'''

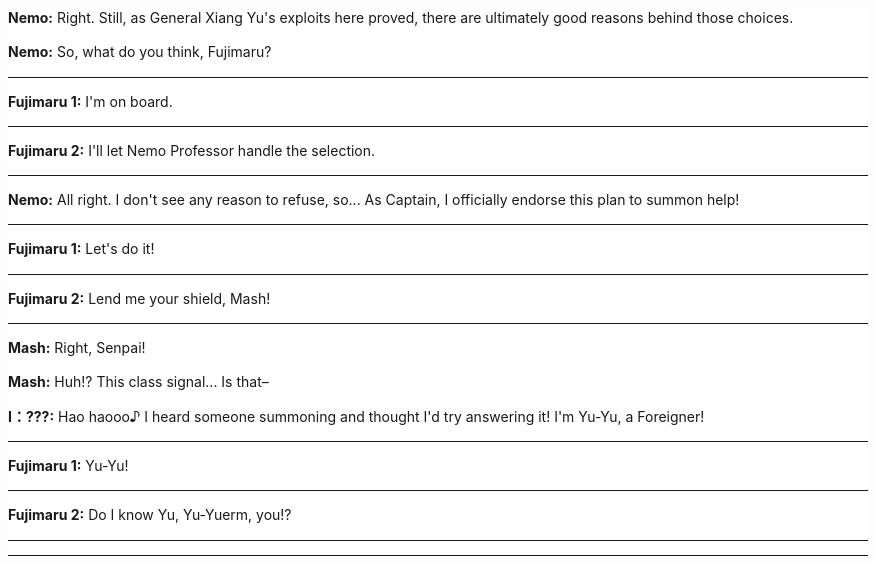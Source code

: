 **Nemo:**
Right. Still, as General Xiang Yu's exploits here proved, there are ultimately good reasons behind those choices.

**Nemo:**
So, what do you think, Fujimaru?

---

**Fujimaru 1:**
I'm on board.

---

**Fujimaru 2:**
I'll let Nemo Professor handle the selection.

---

**Nemo:**
All right. I don't see any reason to refuse, so...
As Captain, I officially endorse this plan to summon help!

---

**Fujimaru 1:**
Let's do it!

---

**Fujimaru 2:**
Lend me your shield, Mash!

---

**Mash:**
Right, Senpai!

**Mash:**
Huh!? This class signal... Is that&ndash;

**I：???:**
Hao haooo♪ I heard someone summoning and thought
I'd try answering it! I'm Yu-Yu, a Foreigner!

---

**Fujimaru 1:**
Yu-Yu!

---

**Fujimaru 2:**
Do I know Yu, Yu-Yuerm, you!?

---

---
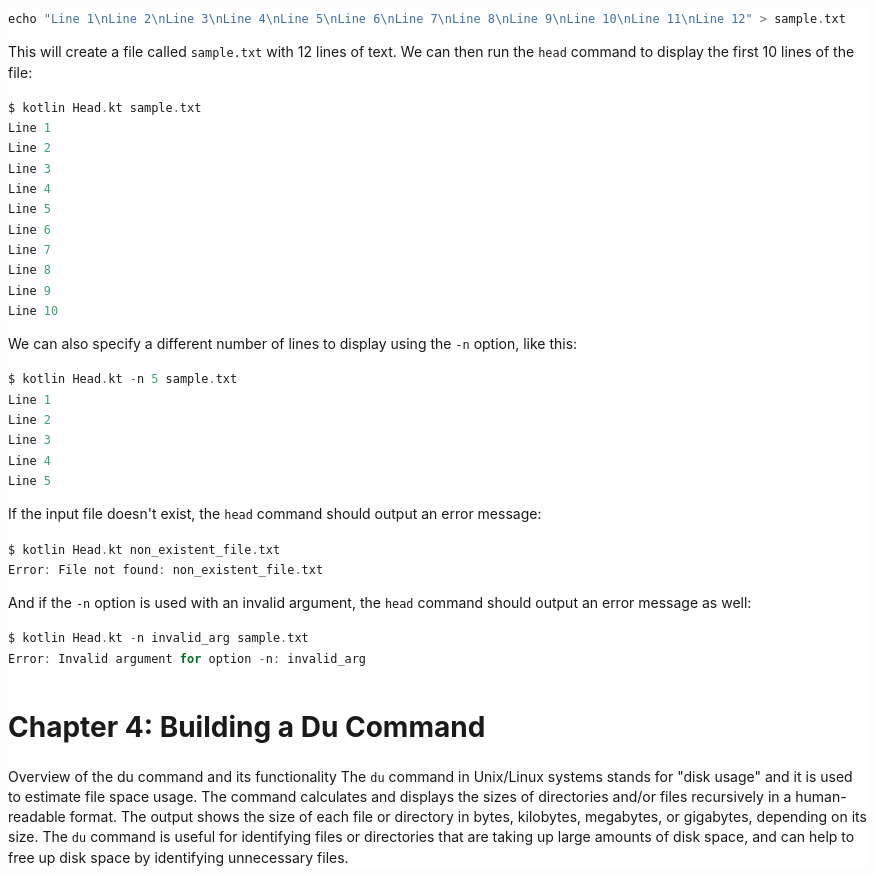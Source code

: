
 ```kotlin
echo "Line 1\nLine 2\nLine 3\nLine 4\nLine 5\nLine 6\nLine 7\nLine 8\nLine 9\nLine 10\nLine 11\nLine 12" > sample.txt
```

This will create a file called `sample.txt` with 12 lines of text. We can then run the `head` command to display the first 10 lines of the file:

```kotlin
$ kotlin Head.kt sample.txt
Line 1
Line 2
Line 3
Line 4
Line 5
Line 6
Line 7
Line 8
Line 9
Line 10
```

We can also specify a different number of lines to display using the `-n` option, like this:

```kotlin
$ kotlin Head.kt -n 5 sample.txt
Line 1
Line 2
Line 3
Line 4
Line 5
```

If the input file doesn't exist, the `head` command should output an error message:

```kotlin
$ kotlin Head.kt non_existent_file.txt
Error: File not found: non_existent_file.txt
```

And if the `-n` option is used with an invalid argument, the `head` command should output an error message as well:

```kotlin
$ kotlin Head.kt -n invalid_arg sample.txt
Error: Invalid argument for option -n: invalid_arg
```

# Chapter 4: Building a Du Command

Overview of the du command and its functionality
The `du` command in Unix/Linux systems stands for "disk usage" and it is used to estimate file space usage. The command calculates and displays the sizes of directories and/or files recursively in a human-readable format. The output shows the size of each file or directory in bytes, kilobytes, megabytes, or gigabytes, depending on its size. The `du` command is useful for identifying files or directories that are taking up large amounts of disk space, and can help to free up disk space by identifying unnecessary files.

'''

Work required:
Your answer must be an exact repeat of all the records, minus the pictures.

Exercise response:
Source code

: **Nemo:**
Right. Still, as General Xiang Yu's exploits here proved, there are ultimately good reasons behind those choices.

**Nemo:**
So, what do you think, Fujimaru?

---

**Fujimaru 1:**
I'm on board.

---

**Fujimaru 2:**
I'll let Nemo Professor handle the selection.

---

**Nemo:**
All right. I don't see any reason to refuse, so...
As Captain, I officially endorse this plan to summon help!

---

**Fujimaru 1:**
Let's do it!

---

**Fujimaru 2:**
Lend me your shield, Mash!

---

**Mash:**
Right, Senpai!

**Mash:**
Huh!? This class signal... Is that&ndash;

**I：???:**
Hao haooo♪ I heard someone summoning and thought
I'd try answering it! I'm Yu-Yu, a Foreigner!

---

**Fujimaru 1:**
Yu-Yu!

---

**Fujimaru 2:**
Do I know Yu, Yu-Yuerm, you!?

---

---
Source code

:
 ```kotlin
echo "Line 1\nLine 2\nLine 3\nLine 4\nLine 5\nLine 6\nLine 7\nLine 8\nLine 9\nLine 10\nLine 11\nLine 12" > sample.txt
```

This will create a file called `sample.txt` with 12 lines of text. We can then run the `head` command to display the first 10 lines of the file:

```kotlin
$ kotlin Head.kt sample.txt
Line 1
Line 2
Line 3
Line 4
Line 5
Line 6
Line 7
Line 8
Line 9
Line 10
```

We can also specify a different number of lines to display using the `-n` option, like this:

```kotlin
$ kotlin Head.kt -n 5 sample.txt
Line 1
Line 2
Line 3
Line 4
Line 5
```

If the input file doesn't exist, the `head` command should output an error message:

```kotlin
$ kotlin Head.kt non_existent_file.txt
Error: File not found: non_existent_file.txt
```

And if the `-n` option is used with an invalid argument, the `head` command should output an error message as well:

```kotlin
$ kotlin Head.kt -n invalid_arg sample.txt
Error: Invalid argument for option -n: invalid_arg
```

# Chapter 4: Building a Du Command

Overview of the du command and its functionality
The `du` command in Unix/Linux systems stands for "disk usage" and it is used to estimate file space usage. The command calculates and displays the sizes of directories and/or files recursively in a human-readable format. The output shows the size of each file or directory in bytes, kilobytes, megabytes, or gigabytes, depending on its size. The `du` command is useful for identifying files or directories that are taking up large amounts of disk space, and can help to free up disk space by identifying unnecessary files.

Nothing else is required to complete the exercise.